*** Opening of Data for review ***
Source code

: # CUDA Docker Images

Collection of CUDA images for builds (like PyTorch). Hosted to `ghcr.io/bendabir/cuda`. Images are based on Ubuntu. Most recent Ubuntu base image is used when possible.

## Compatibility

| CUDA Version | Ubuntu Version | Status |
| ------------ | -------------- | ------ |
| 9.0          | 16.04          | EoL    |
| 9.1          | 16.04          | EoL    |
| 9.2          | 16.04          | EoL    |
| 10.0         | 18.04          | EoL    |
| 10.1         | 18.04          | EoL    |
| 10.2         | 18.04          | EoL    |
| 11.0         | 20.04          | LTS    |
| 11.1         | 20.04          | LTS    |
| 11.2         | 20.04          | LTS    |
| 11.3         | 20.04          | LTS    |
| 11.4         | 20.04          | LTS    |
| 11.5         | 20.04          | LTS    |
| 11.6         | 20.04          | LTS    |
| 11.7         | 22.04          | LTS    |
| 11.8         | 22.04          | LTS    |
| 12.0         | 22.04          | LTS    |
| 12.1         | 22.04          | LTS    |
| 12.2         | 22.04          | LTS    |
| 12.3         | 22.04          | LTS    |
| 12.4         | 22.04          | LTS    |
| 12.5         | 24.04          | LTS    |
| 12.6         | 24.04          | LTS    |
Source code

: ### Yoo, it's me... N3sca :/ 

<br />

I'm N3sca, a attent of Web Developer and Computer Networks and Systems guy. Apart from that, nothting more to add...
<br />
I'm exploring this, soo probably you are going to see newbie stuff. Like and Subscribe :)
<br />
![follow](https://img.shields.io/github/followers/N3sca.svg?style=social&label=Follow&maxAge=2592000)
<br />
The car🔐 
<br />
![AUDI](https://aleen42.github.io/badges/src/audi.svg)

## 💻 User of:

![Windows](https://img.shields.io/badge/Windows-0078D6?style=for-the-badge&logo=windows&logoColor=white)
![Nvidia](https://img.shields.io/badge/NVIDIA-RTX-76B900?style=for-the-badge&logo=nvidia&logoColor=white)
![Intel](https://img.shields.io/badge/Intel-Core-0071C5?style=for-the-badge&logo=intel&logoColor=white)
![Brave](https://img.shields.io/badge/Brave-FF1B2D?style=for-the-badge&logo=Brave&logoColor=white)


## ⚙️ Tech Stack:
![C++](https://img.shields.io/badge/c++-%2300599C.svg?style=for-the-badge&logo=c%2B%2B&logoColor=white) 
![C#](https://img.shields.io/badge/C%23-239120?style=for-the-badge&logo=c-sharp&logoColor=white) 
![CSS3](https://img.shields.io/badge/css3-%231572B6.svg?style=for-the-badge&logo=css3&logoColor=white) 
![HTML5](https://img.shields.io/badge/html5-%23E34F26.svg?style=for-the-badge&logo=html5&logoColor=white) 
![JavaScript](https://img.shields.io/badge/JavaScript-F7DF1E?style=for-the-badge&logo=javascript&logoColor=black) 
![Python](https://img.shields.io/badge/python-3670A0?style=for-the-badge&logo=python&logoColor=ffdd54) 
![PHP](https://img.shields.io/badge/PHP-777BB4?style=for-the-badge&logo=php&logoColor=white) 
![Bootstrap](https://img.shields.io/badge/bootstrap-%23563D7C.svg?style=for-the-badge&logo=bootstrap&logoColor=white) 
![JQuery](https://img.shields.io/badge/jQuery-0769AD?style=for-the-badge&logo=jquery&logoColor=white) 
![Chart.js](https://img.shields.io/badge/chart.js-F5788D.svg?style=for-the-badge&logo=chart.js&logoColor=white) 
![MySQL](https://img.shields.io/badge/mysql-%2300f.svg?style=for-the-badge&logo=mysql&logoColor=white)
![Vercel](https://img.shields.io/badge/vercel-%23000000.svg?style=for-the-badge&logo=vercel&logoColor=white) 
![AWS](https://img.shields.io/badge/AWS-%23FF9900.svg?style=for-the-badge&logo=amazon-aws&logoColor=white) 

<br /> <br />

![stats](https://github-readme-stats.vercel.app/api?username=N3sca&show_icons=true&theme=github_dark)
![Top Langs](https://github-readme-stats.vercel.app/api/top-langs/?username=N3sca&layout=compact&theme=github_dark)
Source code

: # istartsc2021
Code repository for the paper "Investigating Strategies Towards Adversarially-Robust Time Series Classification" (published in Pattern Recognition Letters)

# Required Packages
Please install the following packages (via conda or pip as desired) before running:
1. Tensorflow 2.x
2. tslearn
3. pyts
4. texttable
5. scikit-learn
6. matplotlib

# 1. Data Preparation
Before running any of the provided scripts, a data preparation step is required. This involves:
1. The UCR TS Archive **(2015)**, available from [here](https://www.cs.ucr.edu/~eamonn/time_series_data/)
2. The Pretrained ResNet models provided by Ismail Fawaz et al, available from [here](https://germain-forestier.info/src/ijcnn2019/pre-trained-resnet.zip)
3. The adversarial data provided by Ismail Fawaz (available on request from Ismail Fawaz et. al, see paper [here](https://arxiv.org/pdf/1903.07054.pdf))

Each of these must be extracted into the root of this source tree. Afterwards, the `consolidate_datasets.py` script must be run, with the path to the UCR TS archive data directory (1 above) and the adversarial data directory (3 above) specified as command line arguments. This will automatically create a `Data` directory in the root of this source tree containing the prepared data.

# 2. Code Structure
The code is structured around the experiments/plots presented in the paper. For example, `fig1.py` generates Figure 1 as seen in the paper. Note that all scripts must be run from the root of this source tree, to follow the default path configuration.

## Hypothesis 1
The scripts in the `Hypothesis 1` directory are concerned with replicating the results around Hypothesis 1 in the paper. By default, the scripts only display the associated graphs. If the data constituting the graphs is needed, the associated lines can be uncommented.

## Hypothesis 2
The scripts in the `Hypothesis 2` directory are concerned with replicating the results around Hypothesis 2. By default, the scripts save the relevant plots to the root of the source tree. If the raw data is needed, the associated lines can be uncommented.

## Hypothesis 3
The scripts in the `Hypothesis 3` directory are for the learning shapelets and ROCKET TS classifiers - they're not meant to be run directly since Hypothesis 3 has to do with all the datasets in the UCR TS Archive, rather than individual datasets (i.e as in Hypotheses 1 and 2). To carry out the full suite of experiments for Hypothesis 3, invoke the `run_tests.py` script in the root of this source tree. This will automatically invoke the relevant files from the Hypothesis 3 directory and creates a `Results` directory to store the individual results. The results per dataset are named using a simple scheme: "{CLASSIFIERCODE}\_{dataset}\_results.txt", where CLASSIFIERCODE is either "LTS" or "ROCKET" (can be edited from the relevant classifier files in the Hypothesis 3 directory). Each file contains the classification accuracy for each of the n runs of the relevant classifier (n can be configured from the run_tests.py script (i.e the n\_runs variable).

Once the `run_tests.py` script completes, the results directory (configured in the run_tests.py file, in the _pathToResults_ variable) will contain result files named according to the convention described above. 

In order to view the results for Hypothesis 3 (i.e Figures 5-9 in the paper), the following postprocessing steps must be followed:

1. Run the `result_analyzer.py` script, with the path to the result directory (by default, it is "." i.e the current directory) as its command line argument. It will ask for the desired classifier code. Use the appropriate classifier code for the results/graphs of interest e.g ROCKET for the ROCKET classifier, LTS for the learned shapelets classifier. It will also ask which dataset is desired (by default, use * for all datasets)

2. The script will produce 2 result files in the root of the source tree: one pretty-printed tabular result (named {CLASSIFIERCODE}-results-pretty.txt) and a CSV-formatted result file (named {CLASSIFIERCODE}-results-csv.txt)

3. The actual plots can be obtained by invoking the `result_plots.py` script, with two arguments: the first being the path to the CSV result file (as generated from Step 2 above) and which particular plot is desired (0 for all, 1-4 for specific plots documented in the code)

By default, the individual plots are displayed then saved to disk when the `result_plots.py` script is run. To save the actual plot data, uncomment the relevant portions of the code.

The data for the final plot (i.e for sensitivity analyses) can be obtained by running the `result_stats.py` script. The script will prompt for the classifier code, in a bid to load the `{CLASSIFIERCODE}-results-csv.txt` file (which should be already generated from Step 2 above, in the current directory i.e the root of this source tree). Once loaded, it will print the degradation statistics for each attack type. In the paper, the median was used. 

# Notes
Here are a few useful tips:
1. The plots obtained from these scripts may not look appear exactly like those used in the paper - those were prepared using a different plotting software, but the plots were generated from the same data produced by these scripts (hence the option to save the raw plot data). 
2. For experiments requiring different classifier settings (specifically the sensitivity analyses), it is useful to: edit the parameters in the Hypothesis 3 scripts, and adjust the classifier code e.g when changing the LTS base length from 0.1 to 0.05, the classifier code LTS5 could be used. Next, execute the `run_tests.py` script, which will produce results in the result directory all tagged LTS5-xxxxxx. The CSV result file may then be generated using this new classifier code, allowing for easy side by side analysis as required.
*** Close of Data for review ***
■ **Brief**: Work out how many lines of the data hold the string "github". Reply with that number alone.

■ **Final answer**: 4